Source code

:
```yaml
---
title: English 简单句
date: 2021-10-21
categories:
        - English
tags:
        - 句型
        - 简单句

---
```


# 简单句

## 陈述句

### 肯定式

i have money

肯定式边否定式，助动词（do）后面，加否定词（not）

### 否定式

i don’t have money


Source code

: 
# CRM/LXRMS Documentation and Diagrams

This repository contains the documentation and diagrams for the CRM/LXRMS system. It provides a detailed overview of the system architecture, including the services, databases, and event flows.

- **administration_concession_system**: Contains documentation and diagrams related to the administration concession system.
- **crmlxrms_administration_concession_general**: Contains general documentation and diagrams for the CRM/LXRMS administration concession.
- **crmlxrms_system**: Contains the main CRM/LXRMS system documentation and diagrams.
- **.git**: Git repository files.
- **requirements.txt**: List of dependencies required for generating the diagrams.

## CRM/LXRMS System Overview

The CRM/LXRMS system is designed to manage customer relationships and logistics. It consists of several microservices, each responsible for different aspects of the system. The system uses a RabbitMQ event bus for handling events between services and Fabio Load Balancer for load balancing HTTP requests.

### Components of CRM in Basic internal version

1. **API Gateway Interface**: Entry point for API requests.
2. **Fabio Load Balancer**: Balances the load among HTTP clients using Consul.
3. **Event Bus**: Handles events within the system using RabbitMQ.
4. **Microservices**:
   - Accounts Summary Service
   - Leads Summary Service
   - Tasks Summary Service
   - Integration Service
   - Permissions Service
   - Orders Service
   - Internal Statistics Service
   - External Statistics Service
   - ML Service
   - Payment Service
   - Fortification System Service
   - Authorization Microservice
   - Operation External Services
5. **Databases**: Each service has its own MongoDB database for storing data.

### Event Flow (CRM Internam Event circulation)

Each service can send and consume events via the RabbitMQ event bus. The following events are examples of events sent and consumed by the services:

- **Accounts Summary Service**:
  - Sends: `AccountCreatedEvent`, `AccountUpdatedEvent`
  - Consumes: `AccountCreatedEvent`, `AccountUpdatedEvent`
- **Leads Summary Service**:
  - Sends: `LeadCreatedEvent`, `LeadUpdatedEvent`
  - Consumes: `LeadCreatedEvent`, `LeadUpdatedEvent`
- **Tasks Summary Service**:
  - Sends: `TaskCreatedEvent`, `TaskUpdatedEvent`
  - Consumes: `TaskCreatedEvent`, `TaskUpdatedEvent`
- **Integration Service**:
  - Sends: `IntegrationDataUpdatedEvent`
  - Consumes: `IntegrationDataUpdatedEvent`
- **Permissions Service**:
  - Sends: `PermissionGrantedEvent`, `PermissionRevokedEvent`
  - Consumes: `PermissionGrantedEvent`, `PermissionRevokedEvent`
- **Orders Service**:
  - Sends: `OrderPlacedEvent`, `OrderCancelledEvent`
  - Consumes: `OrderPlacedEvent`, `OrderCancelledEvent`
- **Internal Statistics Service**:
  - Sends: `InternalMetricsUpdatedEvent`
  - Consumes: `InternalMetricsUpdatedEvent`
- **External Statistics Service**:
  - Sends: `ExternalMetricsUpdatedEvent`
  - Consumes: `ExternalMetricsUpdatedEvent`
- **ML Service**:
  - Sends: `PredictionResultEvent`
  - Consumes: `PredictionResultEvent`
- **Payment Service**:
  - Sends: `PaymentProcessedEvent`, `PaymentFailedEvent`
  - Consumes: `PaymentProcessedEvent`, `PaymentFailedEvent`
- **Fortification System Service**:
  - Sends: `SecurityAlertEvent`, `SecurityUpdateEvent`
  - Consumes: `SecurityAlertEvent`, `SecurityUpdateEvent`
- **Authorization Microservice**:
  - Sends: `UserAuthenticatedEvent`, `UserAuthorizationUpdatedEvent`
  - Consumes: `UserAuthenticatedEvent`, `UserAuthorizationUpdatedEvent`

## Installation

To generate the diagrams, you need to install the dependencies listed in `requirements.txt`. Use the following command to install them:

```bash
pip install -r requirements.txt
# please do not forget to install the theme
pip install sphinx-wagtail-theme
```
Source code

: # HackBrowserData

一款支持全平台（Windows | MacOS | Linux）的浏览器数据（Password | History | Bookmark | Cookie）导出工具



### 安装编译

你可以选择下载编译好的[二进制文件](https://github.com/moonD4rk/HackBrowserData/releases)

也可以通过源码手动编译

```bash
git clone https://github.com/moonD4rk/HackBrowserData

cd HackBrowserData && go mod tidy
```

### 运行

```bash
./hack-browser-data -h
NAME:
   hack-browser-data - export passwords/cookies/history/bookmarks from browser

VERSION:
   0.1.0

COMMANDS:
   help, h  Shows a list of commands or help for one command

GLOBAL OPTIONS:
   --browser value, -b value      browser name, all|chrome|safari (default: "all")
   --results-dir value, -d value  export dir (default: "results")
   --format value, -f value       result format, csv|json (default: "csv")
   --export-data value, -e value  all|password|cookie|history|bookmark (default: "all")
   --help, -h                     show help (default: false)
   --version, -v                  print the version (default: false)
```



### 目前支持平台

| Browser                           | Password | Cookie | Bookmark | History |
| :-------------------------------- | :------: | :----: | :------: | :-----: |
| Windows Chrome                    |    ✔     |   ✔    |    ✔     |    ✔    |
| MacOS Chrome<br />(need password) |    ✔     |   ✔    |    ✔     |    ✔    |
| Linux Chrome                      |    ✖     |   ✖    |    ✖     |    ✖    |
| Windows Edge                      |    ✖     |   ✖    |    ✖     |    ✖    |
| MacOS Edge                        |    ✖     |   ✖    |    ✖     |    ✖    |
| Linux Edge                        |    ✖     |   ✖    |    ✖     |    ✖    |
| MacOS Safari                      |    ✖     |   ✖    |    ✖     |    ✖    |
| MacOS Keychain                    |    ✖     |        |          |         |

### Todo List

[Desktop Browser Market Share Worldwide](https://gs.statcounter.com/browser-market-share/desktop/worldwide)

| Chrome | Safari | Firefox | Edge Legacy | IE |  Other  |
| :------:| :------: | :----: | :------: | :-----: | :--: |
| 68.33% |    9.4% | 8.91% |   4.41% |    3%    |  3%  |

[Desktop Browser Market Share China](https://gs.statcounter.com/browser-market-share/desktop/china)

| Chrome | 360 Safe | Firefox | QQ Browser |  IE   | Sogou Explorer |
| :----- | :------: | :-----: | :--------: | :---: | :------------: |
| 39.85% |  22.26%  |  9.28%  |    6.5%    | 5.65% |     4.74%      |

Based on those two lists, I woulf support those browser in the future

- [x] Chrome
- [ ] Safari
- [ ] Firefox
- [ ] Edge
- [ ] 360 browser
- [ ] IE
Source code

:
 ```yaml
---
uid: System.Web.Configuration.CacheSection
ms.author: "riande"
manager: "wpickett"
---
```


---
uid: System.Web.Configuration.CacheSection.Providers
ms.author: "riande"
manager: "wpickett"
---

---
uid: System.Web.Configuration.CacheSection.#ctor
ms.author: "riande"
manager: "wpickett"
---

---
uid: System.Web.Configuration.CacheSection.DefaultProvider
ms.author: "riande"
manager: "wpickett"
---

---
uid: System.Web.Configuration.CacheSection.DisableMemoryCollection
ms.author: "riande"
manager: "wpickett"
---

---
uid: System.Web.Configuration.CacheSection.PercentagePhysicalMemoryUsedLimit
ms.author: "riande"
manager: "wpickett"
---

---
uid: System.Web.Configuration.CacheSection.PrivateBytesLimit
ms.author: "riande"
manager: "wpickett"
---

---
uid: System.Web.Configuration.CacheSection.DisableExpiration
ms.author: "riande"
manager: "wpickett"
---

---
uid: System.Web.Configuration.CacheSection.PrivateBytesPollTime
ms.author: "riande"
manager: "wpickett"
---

------------------------------------------------------------------------

Show every line from the listing above in which the string "PredictionResultEvent" appears.

  - Sends: `PredictionResultEvent`
  - Consumes: `PredictionResultEvent`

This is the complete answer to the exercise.